Low-calorie sweeteners

  • These substances are less sweet than sucrose (sugar), and they provide energy of between 1 to 3 calories per Gram.
  • These sweeteners include sugar alcohols also known as polyols (xylitols, sorbitols, mannitols, etc.).
  • They are found in many fruits and vegetables, but they are often made for commercial use.
  • Polyols can be used to help with diet control and reduce calories. They also do not cause dental cavities. They are used in food processing to impart unique properties that improve the product’s texture and stability.

Non-calorie sweeteners

  • They can be either natural or artificially prepared.
  • Non-calorie natural sweeteners include a range of proteins found in tropical fruits and plants, such as monellin. miraculin, monellin, and thaumatin are some examples.
  • They have not been thoroughly tested for safety. These sweeteners must also be economically feasible to produce commercially.
  • More people are using synthetic high-intensity sweeteners.
  • They are also allowed to be used in India. They are very rare and are only used in small amounts.
  • These sweeteners do not cause tooth decay. The most commonly used artificial/intense sweetnesseners in India are saccharin, sucralose, acesulfame pot, sucralose, and Neotame. These sweeteners can also be used as table-top sweeteners to flavor your tea, coffee, and milk. Instead of sugar.

11. Other Additives

A. Enzymes 

Food processing is a complex process that involves enzymes. They are used primarily in the food processing industry to separate carbohydrates, proteins, and lipids. Enzymes are used in many food processing industries, including for making cheese, bread, crackers and chocolates, as well as tenderizing meat.

Leavening agents 

These leavening agents make it possible to bake fluffy pastries, soft breads, and delicious cakes as well as crisp biscuits. The process of leavening is when a gas (usually carbon dioxide) is introduced to the batter or dough, causing it to expand. There are many chemical leavening ingredients that can be used to enhance the texture, appearance and taste of food. Traditionally, yeast was used as a leavening ingredient. Its main disadvantage is the fact that it is difficult to control and can sometimes produce undesirable flavours. This problem is not present in chemical leavening agents such as baking soda (sodium carbonate). Most chemical leavening systems rely on the reaction between an acid and sodium bicarbonate to produce carbon dioxide. There are many acids that can be used, and each one releases the leavening gas at a different rate. Ammonium bicarbonate, ammonium carbonate are two examples.

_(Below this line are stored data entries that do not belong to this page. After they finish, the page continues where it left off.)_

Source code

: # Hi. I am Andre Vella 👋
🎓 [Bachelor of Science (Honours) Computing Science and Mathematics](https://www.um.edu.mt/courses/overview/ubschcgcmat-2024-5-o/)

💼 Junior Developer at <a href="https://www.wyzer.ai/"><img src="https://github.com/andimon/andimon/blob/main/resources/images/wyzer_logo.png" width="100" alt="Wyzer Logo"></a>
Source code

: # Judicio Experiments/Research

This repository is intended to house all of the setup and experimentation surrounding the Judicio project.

Examples of commonly used Preservatives

Examples of commonly used Preservatives
Examples of commonly used Preservatives

1. Organic Acids and Their Salts

Foods can be modified with acetic, acetic and propionic acids, or their salts. In the next section, we will discuss their development in foods during fermentation. As a replacement for fruit flavors, citric acid is used in jams, jellies, sirups and drinks. To brines of different types, green olives, and so on, acetic and lactic acids are added.

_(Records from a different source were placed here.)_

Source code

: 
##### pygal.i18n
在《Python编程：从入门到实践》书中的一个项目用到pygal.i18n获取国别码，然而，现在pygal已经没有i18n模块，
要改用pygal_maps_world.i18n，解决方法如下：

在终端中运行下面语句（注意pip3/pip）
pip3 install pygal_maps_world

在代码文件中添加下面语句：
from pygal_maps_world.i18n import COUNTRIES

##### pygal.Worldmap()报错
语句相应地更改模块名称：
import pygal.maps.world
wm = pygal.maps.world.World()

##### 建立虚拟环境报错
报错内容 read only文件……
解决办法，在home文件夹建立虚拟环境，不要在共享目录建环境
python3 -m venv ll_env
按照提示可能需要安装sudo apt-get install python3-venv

  • Calcium propionate or sodium is most commonly used to prevent mold growth in baked goods. It also serves as a mold inhibitor in many cheese foods.
  • They have been used experimentally or on a small scale in butter, jelly, jams and jellies, figs and apple slices, as well as malt extract.
  • They are effective against molds and inhibit most yeast and bacteria.
  • They lose effectiveness as pH increases, with pH 5-6 being the optimal pH depending on the food item.
  • These are excellent preservatives for bread, and other baked goods. While baking kills most molds and the oven heat can cause them to become contaminated, there are times when the loaves may be sliced or wrapped in crumbs, which is why the propionates are necessary.
  • They have little to no inhibitory effect on yeasts so they can be used in yeast-raised bread dough without interfering or affecting leavening.
  • Propionic acid (CH3CH2COOH), is a short-chain, fatty acid. It may affect cell-membrane permeability, but its exact mechanism of fungistatic activity is unknown.
  • As a preservative developed for cheeses, propionic acid can be found in Swiss cheese at levels of up to 1%.


  • As an antimicrobial agent in food, the sodium salt of benzoic acids has been extensively used.
  • It can be found in jams, jellies and margarine as well as fruit salads, pickles and relishes.
  • At pH values close to neutral, sodium benzoate is not very effective. The effectiveness of the undissociated acids is more effective.
  • The pH range at which sodium benzoate is most effective is between 2.5 and 4.0. However, some yeasts or molds can be inhibited at pH levels that would allow them to grow.
  • Foods are also awash in two esters of p-hydroxybenzoic acids, methylparaben and propylparaben. The butyl and the ethyl esters are used less frequently. They are very similar to benzoic acids in their effectiveness.
  • They have the distinct advantage of being more effective at higher pH levels than other benzoates. This is because they are esterified with the carboxyl group, which means that the undissociated mole is retained over a greater pH range. Since it is the undissociated mole that inhibits, the esters work at higher pH values.
  • It is unclear what the mechanism of action of benzoates is. However, it is known that the effectiveness benzoic acid ester increases with increasing chain lengths.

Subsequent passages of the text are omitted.